PROBLEM DETAILS —
Of the material below, the lines to be retyped are those from the line containing "## 自分が人に質問している際に気をつけてること" through the line containing "言葉つかいと笑顔目だけでもわかるように、日本語がわかりやすくする", inclusive; reproduce them exactly.
===== AVAILABLE DATA =====
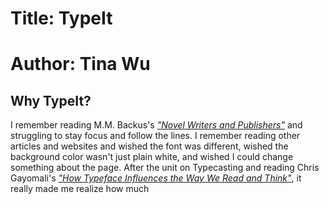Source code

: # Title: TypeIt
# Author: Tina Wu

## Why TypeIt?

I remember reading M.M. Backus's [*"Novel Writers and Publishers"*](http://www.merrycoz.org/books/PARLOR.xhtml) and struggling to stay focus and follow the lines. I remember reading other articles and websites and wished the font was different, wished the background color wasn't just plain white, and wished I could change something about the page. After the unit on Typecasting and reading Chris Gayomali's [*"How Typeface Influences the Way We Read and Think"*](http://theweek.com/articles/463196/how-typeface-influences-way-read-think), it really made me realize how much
=====
===== AVAILABLE DATA =====
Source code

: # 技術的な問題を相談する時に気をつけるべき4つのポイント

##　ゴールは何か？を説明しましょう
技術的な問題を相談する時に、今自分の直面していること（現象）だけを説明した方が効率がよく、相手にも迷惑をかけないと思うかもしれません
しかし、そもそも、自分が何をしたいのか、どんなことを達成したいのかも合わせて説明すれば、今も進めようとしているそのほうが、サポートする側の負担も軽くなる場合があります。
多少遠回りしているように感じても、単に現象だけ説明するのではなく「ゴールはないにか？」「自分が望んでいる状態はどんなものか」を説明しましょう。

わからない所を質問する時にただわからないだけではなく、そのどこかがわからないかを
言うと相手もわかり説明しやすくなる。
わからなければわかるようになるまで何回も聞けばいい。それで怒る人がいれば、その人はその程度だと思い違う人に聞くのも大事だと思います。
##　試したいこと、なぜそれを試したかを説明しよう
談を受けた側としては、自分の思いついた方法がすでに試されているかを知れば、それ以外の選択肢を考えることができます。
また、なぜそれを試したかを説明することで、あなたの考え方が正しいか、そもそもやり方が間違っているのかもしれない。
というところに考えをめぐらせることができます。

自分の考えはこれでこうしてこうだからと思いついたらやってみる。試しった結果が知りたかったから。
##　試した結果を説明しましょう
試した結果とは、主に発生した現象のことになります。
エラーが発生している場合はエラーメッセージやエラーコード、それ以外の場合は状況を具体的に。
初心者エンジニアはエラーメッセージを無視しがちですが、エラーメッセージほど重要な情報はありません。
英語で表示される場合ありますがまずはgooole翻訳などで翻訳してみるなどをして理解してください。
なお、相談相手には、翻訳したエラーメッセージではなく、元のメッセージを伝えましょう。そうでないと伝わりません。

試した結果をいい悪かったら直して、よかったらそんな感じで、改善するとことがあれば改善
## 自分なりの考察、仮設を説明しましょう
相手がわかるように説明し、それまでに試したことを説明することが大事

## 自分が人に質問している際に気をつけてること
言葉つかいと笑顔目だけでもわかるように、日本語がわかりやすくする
=====
SOLVED PROBLEM —
## 自分が人に質問している際に気をつけてること
言葉つかいと笑顔目だけでもわかるように、日本語がわかりやすくする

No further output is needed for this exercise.